## EXERCISE DETAILS:
Transcribe the records below exactly, from their first line through the line containing "- Decimation is basically, widen". Omit every line after it.

*** Opening of DATASET RECORDS ***

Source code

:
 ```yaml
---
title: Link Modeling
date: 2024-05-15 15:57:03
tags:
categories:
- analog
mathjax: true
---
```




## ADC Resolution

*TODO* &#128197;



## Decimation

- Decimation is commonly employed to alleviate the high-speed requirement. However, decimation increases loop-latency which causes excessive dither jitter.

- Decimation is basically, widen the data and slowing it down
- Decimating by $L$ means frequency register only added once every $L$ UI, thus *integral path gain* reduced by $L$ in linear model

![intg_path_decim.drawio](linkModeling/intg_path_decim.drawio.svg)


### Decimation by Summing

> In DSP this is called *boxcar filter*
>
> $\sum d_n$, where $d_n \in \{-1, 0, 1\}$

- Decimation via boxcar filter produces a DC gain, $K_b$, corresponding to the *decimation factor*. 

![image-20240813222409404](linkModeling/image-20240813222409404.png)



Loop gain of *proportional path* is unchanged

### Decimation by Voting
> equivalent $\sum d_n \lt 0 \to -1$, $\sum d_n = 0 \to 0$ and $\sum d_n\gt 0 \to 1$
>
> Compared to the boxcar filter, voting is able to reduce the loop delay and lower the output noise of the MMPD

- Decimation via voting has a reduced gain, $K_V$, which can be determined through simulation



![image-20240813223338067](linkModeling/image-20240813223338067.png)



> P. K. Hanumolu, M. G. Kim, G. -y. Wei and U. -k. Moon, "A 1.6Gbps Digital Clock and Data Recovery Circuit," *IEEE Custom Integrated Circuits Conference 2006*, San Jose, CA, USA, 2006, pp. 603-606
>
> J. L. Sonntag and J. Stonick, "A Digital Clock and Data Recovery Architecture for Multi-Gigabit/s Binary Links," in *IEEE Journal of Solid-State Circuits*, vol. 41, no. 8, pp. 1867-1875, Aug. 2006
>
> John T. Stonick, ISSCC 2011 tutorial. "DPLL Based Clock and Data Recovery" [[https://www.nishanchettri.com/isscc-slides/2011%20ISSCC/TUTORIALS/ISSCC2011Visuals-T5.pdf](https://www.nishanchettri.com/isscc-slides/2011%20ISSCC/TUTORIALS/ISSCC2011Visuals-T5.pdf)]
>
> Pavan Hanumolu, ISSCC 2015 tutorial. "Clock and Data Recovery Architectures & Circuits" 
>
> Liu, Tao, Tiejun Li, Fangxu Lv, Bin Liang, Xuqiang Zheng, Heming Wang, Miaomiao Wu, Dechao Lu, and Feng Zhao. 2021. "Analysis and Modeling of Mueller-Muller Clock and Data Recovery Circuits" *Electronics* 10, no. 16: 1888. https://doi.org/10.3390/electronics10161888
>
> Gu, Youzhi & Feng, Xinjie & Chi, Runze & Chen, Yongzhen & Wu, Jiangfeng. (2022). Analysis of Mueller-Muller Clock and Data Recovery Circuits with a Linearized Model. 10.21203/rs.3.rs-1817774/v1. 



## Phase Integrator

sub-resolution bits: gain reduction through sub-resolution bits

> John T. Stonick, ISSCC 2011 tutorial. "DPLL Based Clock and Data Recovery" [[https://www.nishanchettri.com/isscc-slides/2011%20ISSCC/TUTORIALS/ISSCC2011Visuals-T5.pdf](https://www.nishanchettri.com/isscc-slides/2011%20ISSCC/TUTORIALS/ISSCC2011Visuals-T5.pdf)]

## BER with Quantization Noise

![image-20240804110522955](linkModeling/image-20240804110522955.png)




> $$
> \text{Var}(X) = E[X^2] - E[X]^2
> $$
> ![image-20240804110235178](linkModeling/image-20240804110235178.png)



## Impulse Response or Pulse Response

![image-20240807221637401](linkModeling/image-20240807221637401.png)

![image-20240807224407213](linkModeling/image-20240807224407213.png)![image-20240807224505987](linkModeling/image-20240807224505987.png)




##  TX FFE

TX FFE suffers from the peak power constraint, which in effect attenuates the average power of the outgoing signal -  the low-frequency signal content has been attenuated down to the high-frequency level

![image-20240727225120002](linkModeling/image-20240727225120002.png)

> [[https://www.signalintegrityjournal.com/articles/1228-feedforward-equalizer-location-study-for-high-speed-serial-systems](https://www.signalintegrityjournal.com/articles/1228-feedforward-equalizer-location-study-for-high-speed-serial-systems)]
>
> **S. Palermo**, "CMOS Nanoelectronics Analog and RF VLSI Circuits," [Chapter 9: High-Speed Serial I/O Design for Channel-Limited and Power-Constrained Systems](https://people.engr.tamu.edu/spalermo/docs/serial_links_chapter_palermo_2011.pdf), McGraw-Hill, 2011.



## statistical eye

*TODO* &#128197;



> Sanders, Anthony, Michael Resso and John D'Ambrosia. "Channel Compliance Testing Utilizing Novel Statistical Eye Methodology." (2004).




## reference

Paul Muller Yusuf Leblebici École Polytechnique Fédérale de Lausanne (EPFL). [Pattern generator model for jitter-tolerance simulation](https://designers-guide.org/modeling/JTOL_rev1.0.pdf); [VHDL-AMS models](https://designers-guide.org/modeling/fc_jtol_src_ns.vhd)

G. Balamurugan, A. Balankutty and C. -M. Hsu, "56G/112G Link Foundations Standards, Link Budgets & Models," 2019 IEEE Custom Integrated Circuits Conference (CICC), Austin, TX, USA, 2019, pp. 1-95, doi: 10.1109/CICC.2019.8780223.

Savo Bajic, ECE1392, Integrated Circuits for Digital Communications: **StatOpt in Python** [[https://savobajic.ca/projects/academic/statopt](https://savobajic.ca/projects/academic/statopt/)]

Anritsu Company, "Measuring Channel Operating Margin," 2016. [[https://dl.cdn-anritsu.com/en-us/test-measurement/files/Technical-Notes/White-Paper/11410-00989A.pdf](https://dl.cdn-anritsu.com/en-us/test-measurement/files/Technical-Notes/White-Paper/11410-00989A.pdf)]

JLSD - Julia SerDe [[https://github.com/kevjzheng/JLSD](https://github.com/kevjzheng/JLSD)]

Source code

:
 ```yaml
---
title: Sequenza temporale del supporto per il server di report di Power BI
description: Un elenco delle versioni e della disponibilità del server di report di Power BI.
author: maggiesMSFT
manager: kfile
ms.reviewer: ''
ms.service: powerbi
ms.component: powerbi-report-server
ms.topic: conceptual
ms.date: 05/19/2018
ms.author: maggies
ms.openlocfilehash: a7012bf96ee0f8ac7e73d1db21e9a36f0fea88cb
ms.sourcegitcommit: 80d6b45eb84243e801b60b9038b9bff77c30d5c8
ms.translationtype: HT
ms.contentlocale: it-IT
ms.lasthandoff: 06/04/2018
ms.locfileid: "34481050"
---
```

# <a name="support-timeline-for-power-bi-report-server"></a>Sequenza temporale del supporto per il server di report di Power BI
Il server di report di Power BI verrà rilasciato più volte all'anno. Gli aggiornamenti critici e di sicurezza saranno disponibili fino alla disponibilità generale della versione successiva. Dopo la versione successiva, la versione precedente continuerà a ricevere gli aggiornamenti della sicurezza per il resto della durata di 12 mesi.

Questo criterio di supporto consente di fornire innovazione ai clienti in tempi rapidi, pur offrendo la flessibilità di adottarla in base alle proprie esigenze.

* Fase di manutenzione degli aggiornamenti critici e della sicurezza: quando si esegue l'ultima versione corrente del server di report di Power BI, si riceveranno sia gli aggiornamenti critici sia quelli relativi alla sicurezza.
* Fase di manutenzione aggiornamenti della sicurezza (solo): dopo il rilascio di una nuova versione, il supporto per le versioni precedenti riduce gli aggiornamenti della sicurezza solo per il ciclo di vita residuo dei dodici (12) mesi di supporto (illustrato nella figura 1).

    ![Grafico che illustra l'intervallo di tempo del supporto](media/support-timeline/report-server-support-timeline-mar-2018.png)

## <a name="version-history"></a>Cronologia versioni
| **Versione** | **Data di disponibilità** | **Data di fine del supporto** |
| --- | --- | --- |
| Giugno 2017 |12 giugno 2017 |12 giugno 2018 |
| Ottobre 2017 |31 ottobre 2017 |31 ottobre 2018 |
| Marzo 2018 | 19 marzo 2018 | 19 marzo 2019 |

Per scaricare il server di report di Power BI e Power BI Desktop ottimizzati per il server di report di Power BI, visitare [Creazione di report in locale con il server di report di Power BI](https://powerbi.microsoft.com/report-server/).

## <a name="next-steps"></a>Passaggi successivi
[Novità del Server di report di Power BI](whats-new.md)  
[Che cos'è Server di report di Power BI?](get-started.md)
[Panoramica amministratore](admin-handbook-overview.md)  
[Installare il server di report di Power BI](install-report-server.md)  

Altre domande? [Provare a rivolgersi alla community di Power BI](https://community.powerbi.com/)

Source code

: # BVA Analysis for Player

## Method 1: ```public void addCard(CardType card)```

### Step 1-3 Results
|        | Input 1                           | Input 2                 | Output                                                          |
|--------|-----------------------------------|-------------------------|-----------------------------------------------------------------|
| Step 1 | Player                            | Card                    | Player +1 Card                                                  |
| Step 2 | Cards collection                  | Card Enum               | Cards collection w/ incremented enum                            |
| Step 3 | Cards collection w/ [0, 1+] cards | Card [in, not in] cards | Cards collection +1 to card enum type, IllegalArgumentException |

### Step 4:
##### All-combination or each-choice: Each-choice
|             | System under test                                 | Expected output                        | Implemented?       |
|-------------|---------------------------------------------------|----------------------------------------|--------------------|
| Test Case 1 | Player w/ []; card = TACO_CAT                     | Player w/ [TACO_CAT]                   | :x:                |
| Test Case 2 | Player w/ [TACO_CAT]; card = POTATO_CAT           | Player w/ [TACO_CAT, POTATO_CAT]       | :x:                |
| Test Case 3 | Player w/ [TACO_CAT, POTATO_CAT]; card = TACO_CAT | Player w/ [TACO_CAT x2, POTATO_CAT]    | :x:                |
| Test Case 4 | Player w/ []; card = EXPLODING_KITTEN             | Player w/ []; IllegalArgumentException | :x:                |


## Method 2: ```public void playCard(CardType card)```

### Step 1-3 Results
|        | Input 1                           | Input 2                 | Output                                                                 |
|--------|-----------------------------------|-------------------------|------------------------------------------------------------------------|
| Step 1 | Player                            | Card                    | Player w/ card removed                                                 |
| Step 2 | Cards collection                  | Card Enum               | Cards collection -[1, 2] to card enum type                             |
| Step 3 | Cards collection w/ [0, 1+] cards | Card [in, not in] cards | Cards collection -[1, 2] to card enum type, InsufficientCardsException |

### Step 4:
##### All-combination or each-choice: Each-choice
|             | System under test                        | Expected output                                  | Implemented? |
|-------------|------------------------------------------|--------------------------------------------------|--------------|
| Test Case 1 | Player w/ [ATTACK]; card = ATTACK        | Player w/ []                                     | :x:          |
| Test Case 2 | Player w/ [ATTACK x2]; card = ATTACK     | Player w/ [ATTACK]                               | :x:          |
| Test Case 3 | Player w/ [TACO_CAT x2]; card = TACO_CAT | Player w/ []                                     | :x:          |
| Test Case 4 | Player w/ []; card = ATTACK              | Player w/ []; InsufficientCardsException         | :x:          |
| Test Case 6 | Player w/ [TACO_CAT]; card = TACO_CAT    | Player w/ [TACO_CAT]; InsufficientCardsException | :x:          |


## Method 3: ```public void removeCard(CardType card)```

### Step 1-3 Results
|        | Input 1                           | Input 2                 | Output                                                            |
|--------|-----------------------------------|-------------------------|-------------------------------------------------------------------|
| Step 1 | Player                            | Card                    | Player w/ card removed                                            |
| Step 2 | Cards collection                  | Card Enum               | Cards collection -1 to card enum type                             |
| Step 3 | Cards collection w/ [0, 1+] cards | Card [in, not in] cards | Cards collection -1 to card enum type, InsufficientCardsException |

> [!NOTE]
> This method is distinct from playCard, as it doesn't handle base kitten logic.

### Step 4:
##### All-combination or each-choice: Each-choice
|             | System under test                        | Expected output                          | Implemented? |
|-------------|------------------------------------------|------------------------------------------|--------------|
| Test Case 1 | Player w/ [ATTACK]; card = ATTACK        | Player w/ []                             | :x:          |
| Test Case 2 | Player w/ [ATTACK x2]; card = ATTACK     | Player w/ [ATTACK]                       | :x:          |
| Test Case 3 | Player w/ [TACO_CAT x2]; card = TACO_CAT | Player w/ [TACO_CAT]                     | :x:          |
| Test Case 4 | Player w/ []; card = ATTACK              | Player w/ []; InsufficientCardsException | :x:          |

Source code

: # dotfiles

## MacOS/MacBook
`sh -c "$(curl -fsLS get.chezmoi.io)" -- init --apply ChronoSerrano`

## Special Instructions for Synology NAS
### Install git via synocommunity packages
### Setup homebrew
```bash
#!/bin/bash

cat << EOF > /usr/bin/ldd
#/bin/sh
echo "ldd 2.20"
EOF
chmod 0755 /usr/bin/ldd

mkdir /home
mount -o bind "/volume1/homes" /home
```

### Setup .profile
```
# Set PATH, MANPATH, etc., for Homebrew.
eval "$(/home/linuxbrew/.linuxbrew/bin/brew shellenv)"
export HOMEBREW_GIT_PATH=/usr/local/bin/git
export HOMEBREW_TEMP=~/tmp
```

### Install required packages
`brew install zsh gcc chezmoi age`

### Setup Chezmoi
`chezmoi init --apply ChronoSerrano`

*** Close of DATASET RECORDS ***

## TASK ANSWER:
Source code

:
 ```yaml
---
title: Link Modeling
date: 2024-05-15 15:57:03
tags:
categories:
- analog
mathjax: true
---
```




## ADC Resolution

*TODO* &#128197;



## Decimation

- Decimation is commonly employed to alleviate the high-speed requirement. However, decimation increases loop-latency which causes excessive dither jitter.

- Decimation is basically, widen the data and slowing it down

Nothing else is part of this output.